Problem to solve:
Your answer should be every line from the records that contains "numerical".

Data to process:
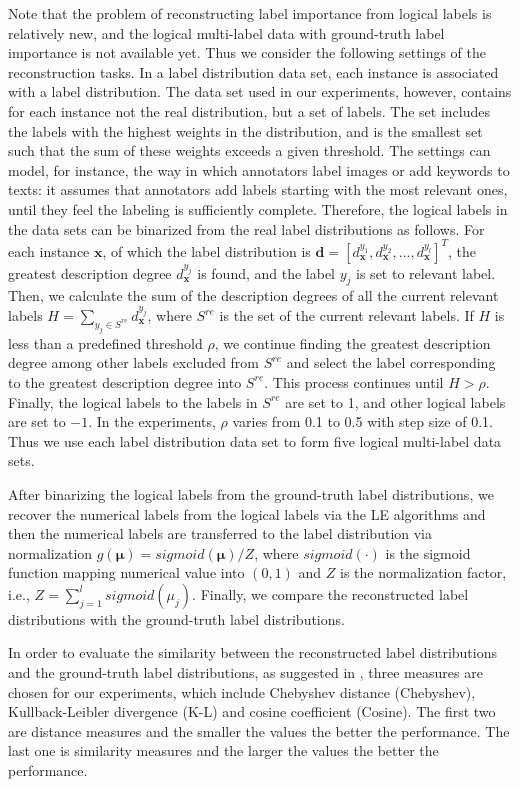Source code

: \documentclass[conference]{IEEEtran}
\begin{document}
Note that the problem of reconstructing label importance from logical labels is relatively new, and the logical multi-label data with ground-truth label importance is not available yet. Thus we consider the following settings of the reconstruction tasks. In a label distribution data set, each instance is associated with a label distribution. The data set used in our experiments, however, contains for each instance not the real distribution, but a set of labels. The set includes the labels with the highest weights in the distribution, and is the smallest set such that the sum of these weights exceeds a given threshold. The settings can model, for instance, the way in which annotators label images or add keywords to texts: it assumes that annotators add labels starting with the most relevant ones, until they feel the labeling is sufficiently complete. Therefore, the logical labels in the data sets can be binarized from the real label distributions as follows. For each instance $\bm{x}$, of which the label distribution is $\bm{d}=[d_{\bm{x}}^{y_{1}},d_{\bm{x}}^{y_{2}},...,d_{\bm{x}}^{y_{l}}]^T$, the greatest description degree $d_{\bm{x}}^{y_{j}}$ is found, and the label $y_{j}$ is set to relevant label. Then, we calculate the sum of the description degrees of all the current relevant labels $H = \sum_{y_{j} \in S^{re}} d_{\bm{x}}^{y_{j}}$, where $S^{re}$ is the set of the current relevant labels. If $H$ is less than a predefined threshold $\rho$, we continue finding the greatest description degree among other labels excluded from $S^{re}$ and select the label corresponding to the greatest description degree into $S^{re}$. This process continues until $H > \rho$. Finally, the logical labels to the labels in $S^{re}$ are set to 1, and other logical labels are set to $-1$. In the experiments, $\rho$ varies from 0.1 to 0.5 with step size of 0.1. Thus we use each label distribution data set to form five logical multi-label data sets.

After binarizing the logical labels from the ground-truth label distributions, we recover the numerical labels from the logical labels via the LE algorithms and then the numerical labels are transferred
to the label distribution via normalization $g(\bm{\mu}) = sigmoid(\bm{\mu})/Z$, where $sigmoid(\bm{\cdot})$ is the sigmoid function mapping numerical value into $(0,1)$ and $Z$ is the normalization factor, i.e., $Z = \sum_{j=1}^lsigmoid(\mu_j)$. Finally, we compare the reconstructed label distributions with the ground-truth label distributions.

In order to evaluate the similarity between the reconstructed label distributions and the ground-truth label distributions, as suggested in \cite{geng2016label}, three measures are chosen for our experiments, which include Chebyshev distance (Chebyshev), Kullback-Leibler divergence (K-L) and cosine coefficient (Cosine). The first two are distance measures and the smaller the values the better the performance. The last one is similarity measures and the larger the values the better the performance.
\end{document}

Answer box:
After binarizing the logical labels from the ground-truth label distributions, we recover the numerical labels from the logical labels via the LE algorithms and then the numerical labels are transferred
to the label distribution via normalization $g(\bm{\mu}) = sigmoid(\bm{\mu})/Z$, where $sigmoid(\bm{\cdot})$ is the sigmoid function mapping numerical value into $(0,1)$ and $Z$ is the normalization factor, i.e., $Z = \sum_{j=1}^lsigmoid(\mu_j)$. Finally, we compare the reconstructed label distributions with the ground-truth label distributions.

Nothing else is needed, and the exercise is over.